An academic genealogy

Some years ago I came across the [Mathematics Genealogy Project]( – the idea is to create a family tree, but based on your academic supervisor rather than your parents. At the time I couldn’t trace myself back very far, but looking again recently I found that I can now get back pretty far…

(One note – in several places there are two supervisors – I have put my thumb on the scale and chosen the more interesting path).
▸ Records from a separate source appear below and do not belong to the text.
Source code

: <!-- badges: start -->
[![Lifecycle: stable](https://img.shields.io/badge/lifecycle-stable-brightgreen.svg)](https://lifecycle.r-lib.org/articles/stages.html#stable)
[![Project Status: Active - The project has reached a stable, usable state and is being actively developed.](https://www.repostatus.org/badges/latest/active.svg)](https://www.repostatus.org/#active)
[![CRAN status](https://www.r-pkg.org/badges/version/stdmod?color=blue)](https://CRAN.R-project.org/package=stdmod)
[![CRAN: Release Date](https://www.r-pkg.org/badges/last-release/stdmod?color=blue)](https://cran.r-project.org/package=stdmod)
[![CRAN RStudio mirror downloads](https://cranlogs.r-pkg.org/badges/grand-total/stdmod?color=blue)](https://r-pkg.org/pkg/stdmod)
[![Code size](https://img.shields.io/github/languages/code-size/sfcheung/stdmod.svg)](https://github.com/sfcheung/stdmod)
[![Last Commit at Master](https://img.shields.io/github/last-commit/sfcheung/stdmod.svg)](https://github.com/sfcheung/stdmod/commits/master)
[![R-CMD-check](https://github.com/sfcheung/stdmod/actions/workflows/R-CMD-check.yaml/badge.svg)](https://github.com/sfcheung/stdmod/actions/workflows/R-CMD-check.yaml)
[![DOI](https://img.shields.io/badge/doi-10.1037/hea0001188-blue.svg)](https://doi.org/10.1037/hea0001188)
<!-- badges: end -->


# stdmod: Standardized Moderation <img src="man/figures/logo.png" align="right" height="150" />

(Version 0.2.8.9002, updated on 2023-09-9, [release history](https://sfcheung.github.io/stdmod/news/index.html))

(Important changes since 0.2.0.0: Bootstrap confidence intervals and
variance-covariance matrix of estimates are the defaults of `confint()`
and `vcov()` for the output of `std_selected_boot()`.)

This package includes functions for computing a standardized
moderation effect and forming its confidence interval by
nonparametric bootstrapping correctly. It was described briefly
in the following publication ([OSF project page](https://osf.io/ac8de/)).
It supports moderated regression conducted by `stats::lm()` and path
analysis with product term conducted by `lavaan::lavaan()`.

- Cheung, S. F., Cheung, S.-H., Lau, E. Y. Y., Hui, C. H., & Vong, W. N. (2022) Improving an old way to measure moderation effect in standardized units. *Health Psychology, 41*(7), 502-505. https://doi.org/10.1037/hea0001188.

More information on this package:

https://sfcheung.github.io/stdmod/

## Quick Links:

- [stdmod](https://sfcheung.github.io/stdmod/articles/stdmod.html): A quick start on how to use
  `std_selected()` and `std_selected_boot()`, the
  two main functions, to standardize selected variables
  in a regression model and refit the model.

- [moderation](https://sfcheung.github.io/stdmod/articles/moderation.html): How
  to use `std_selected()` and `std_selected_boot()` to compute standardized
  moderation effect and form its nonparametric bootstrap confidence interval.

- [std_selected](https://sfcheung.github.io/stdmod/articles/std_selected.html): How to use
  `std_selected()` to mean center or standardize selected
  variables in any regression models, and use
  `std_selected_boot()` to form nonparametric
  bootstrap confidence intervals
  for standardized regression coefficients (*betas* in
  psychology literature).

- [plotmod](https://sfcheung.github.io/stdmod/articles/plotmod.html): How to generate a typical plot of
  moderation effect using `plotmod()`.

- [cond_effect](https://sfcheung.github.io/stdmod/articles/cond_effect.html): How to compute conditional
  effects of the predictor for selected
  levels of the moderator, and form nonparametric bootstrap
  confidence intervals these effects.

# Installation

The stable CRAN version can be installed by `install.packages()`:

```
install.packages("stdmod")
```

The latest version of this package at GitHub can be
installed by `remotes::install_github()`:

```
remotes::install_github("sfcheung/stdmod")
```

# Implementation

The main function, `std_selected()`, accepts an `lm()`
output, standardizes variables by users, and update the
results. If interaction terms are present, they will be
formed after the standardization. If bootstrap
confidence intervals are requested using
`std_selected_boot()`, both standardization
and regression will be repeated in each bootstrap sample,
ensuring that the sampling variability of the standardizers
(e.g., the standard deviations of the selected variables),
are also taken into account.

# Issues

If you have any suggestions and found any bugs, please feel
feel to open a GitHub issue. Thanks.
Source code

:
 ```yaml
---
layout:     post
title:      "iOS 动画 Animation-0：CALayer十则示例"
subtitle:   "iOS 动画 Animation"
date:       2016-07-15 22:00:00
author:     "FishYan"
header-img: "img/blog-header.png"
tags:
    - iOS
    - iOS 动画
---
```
So, my supervisor (for honours at ANU) was supervised by:

[Andreu Mas-Colell]( – anyone who has studied graduate level Microeconomics has just curled into a ball in the floor thinking of their textbook for that course. He was supervised by:

[Marcel Richter]( Still in Economics at this point. He was supervised by:

[Edgar Cary Brown]( Another economist. He was supervised by:

[Alvin Hansen]( Who wrote about cycles of economic depression in 1918 – suspect he had an interesting 1930s. *looks at Wikipedia*. [Yep, he very much did]( The “American Keynes”. He was supervised by:

[Richard Ely]( Founder of the American Economic Association, and a significant early figure in the economics around inequality and the excesses of capitalism. He studied at the University of Heidelberg, where we was supervised by:

[Johann Kasper Blutschli]( A Swiss politician, lawyer and philosopher, part of the development of economics out of political philosophy. He was supervised by:

[Johann Hasse]( German professor of law. He was supervised by:

[Anton Friedrich Justus Thibaut]( German jurist and musician, and (according to Wiki) an important influence on the code of laws of Germany when it was established. He was supervised by:

[Immanuel Kant]( One of the greatest philosophers of all time, it is nearly impossible to understate Kant’s influence on the world, both for good and for ill. The wikipedia page runs to 212 references. He was supervised by:

[Martin Knutzen]( Principally famous for being the teacher of Immanuel Kant. He was supervised by:

[Christian Wolff]( German philosopher, who developed the thinking of his supervisor:

[Gottfried Wilhelm Leibniz]( Very nearly as important a figure to the history of ideas as Kant (179 references on Wiki). Probably today most famous for the [Priority Dispute](–Newton_calculus_controversy) with Newton over the development of calculus, but a towering figure across mathematics and philosophy. He developed much of the early thinking that led to computers. He was supervised by (in part):

[Christiaan Huygens]( ‘Only’ 139 references this time. Scientist philosopher, most famous for his work with clocks and telescopes. Discovered the rings of Saturn. He was supervised by:

[Frans van Schooten]( Dutch mathematician, painted by Rembrandt and helped to popularise Descartes’ mathematics. Has his [own theorem]( He was supervised by:

[Jacobus Golius]( Dutch mathematician and orientalist. Taught Descartes mathematics, and translated many texts from Arabic to Latin. He was supervised by:

[Willebrord Snellius]( Another Dutch mathematician. Has his [own law]( in optics. He was supervised by:

[Rudolph Snellius]( Willeborod’s father, a Dutch mathematician who also influenced Arminius in the development of his brand of protestantism. He was supervised by:

[Immanuel Tremellius]( An Italian Jew who converted to Christianity, and fled to England to avoid a war. While there, he studied under:

[Thomas Cranmer]( Archbishop of Canterbury, leader of the English Reformation. Principal author of the Book of Common Prayer. Imprisoned for heresy, and ultimately burnt at the stake under Queen Mary. He received his Doctorate of Divinity from Cambridge (Jesus College) in 1526, but unfortunately records of who supervised are not available, and so the trail stops here.

(There is another chain, via a different supervisor of Rudolph Snellius, that traces its way into Persian universities in the 1200s).